Gran Torino
Março 22, 2009É muito arriscado escrever a crítica de um filme logo após sair do cinema, porque ainda estamos naquela empolgação com vontade de dar um 10 gigante pro filme. Já na manhã do dia seguinte percebemos que ele não é tãão bom assim e talvez um 9 seja melhor. Dois dias depois pensamos que talvez um 7 ou 8 seja mais adequado, até chegarmos a sua “nota final”. Arriscado ou não vou fazer isso agora com Gran Torino, porque há tempos que eu não me envolvia num filme como aconteceu com esse.
.

.
Eastwood é sem dúvida a representação do macho no cinema. O cara feia do velho oeste símbolo dos Estados Unidos. O tipo de pessoa que envelheceria com memórias de alguma guerra, com um carro dos 70 da Ford ou Chrysler e criando raiva de imigrantes asiáticos (e carros japoneses). É exatamente esse velho que ele encarna em Gran Torino. Ele encerra suas atuações no cinema com um papel que eu imagino que seja ele mesmo. Ele é um velho ranzinza que acaba de perder a esposa. Walt Kowalski é um típico americano aposentado: veterano da guerra da Coréia, racista, patriota, odeia imigrantes e mais importante e marcante, ele fala exatamente o que pensa sem dar a mínima para o que os outros vão pensar. A trama está envolta de seus novos vizinhos que são Mhong (um povoado que lutou a favor dos EUA na guerra Vietnã que mora na região de Laos, acho que é isso).
.
A história se desenrola na convivência entre Eastwood e seus novos vizinhos. Walt ou “Wally” acaba por aceitar o convite de Sue, a sua jovem vizinha, a entrar nesse ‘mundo’. Ele conhece toda a cultura, família e principalmente o jovem Thao. Um guri oprimido, pelo seu primo e seus “capangas”, quieto e covarde. Walt tenta transformar ele num homem e ao longo do filme paga de machão e tira os vizinhos de todos tipos de perigo. Com um estilo totalmente bruto com uma voz ríspida e grossa (algo similar a voz do batman, mas com mais peso) Walt acaba virando herói da vizinhança e consequentemente odiado pelos pseudo-gângsters do bairro.

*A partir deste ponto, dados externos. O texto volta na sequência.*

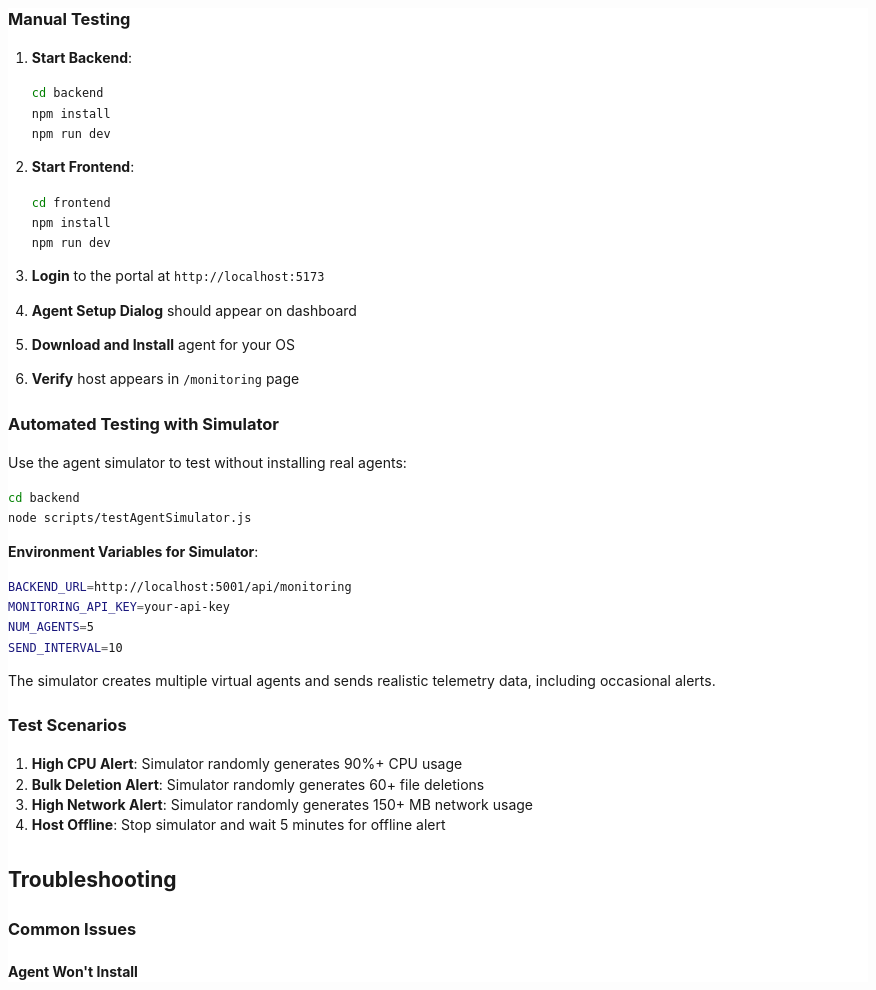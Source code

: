 ### Manual Testing

1. **Start Backend**:
   ```bash
   cd backend
   npm install
   npm run dev
   ```

2. **Start Frontend**:
   ```bash
   cd frontend
   npm install
   npm run dev
   ```

3. **Login** to the portal at `http://localhost:5173`

4. **Agent Setup Dialog** should appear on dashboard

5. **Download and Install** agent for your OS

6. **Verify** host appears in `/monitoring` page

### Automated Testing with Simulator

Use the agent simulator to test without installing real agents:

```bash
cd backend
node scripts/testAgentSimulator.js
```

**Environment Variables for Simulator**:
```bash
BACKEND_URL=http://localhost:5001/api/monitoring
MONITORING_API_KEY=your-api-key
NUM_AGENTS=5
SEND_INTERVAL=10
```

The simulator creates multiple virtual agents and sends realistic telemetry data, including occasional alerts.

### Test Scenarios

1. **High CPU Alert**: Simulator randomly generates 90%+ CPU usage
2. **Bulk Deletion Alert**: Simulator randomly generates 60+ file deletions
3. **High Network Alert**: Simulator randomly generates 150+ MB network usage
4. **Host Offline**: Stop simulator and wait 5 minutes for offline alert

## Troubleshooting

### Common Issues

#### Agent Won't Install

Carregado de piadas racistas e comentários ignorantes o filme tem vários momentos engraçados e também consegue ser um filme sério e tocante sobre um velho que luta contra seus próprios demônios teme sua morte e vai de encontro a ela para salvar Sue e Thao.
Eastwood é o macho de Hollywood, ele levanta em todos a vontade de ser americano, define o conceito de homem que existe hoje. Eu deixo Stallone e Shwarzenegger sentados e coloco ele no alto do pódio como O MACHO do cinema. E uma salva de palmas para esse cara que aos 79 anos faz 2 dois filmes no mesmo ano e que desde Sobre Meninos e Lobos em 2003 vêm voltando com uma carreria como diretor ascendente com filmes como: Menina de Ouro, Cartas de Iwo Jima, Conquista da Honra, A Troca e agora Gran Torino.
.
Em resumo:
O filme, sobre envelhecimento e mortalidade, racismo e redenção é um dos melhores trabalhos de Eastwood: -envolvente, trágico e engraçado em níveis iguais.